→ **Task directions**:
Every line of the listing that holds the word "yarn" should be returned.
======== Dataset content
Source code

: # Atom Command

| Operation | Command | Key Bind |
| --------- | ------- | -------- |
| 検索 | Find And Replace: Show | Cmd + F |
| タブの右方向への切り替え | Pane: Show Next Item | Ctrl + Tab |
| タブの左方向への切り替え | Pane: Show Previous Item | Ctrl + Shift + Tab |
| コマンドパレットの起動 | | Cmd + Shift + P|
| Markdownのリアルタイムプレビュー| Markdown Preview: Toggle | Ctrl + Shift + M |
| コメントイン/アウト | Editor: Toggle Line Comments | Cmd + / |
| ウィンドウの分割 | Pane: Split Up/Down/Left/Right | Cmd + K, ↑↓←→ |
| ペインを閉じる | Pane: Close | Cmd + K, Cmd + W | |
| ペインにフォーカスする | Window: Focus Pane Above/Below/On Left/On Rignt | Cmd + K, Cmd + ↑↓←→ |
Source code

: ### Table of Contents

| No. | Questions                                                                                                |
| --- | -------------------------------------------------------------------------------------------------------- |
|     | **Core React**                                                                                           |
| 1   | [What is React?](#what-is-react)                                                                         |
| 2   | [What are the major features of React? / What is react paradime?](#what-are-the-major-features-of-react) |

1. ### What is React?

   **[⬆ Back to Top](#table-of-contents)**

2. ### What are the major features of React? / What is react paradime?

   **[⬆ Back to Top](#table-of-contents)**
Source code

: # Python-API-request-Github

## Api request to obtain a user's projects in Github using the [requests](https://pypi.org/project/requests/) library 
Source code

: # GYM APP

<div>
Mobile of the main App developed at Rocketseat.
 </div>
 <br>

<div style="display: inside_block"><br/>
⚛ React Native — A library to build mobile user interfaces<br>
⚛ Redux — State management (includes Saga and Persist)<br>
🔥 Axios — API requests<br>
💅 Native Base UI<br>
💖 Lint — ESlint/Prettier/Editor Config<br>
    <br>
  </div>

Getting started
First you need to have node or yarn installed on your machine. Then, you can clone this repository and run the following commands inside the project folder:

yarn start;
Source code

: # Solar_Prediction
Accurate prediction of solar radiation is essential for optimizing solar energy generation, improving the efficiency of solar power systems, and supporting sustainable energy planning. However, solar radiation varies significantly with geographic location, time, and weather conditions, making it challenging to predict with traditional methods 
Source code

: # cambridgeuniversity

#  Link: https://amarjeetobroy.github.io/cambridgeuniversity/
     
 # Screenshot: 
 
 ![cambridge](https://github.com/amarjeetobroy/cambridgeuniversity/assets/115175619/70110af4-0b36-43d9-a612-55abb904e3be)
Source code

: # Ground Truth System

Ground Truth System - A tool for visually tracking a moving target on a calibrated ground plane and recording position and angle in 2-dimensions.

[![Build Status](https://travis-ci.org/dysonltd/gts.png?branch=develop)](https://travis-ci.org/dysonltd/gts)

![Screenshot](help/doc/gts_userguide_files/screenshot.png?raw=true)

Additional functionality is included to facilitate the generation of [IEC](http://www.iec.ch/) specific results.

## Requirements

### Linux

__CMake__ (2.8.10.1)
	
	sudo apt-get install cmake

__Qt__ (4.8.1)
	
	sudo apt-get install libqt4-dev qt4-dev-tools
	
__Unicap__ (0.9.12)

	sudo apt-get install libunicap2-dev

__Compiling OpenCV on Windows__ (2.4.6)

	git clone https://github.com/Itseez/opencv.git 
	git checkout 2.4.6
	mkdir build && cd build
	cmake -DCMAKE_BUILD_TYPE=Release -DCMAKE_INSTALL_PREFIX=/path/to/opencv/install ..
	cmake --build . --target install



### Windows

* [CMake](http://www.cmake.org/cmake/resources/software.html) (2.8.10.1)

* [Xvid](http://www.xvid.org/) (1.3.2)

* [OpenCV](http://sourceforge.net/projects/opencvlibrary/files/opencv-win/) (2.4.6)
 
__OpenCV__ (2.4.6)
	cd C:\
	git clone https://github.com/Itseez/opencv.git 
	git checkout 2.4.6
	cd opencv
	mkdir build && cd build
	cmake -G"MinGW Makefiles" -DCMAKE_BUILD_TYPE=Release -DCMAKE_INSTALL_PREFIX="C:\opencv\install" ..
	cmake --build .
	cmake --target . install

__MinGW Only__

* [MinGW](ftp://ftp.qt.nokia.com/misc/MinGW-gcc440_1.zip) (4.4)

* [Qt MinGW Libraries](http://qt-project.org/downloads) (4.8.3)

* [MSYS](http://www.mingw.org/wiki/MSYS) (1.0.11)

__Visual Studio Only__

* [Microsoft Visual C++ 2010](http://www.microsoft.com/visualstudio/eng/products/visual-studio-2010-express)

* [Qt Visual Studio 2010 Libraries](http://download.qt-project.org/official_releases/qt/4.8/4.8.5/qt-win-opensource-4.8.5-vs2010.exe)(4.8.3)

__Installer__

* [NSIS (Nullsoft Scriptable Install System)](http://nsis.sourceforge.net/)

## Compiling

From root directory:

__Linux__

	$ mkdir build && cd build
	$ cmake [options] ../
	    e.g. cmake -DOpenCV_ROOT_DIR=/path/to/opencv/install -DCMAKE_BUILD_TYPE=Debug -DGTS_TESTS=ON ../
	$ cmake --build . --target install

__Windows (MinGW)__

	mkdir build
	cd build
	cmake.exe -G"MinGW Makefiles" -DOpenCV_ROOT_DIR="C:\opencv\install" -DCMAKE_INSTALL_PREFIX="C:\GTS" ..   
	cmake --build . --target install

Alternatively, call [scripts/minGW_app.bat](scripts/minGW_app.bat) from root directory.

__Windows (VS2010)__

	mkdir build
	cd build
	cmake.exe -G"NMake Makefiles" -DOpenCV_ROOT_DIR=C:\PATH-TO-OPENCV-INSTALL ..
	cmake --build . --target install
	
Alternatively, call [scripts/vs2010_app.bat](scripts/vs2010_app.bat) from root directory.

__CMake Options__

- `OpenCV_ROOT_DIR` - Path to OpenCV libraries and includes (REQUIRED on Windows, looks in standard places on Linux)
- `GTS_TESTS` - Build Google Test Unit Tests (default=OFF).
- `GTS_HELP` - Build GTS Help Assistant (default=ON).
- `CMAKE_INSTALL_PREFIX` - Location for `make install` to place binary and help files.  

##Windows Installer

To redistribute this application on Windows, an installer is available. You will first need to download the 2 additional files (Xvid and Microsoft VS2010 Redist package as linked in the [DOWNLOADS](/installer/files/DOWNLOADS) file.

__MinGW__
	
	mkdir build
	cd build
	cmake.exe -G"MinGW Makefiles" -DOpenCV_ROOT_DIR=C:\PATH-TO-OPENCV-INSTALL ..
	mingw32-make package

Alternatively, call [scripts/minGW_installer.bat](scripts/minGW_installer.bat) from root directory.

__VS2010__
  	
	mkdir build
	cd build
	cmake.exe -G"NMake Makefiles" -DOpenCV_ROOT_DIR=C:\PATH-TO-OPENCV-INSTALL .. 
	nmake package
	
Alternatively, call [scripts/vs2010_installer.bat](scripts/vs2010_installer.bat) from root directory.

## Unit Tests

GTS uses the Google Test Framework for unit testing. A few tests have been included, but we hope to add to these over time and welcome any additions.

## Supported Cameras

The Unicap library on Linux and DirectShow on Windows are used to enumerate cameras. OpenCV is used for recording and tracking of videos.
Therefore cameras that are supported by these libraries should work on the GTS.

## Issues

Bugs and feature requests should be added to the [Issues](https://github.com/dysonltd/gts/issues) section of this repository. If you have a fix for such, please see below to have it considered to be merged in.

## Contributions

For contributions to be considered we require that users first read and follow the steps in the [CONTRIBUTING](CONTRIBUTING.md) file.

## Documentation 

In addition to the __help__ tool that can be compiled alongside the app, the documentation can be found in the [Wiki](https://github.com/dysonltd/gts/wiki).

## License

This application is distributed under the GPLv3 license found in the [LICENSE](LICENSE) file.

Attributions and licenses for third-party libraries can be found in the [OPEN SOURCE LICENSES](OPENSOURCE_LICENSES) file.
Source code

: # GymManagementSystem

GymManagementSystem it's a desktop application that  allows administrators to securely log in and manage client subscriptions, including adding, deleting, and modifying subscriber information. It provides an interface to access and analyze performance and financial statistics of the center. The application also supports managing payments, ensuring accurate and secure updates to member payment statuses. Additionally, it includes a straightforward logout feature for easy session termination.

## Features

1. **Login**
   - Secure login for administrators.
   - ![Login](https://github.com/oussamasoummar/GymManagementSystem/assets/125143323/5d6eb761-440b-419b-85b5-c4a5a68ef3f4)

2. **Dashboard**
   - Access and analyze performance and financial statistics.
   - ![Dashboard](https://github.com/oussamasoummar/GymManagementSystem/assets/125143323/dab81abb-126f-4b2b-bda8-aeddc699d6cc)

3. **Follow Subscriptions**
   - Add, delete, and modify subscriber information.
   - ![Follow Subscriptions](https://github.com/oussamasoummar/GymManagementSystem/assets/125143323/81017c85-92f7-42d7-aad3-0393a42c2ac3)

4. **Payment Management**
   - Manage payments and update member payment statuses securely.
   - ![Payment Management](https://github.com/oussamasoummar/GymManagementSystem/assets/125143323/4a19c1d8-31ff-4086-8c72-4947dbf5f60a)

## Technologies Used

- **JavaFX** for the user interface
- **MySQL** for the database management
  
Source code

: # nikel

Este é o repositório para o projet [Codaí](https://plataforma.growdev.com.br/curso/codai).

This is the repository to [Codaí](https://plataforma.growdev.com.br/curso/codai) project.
================
→ **Output for this task**:
First you need to have node or yarn installed on your machine. Then, you can clone this repository and run the following commands inside the project folder:
yarn start;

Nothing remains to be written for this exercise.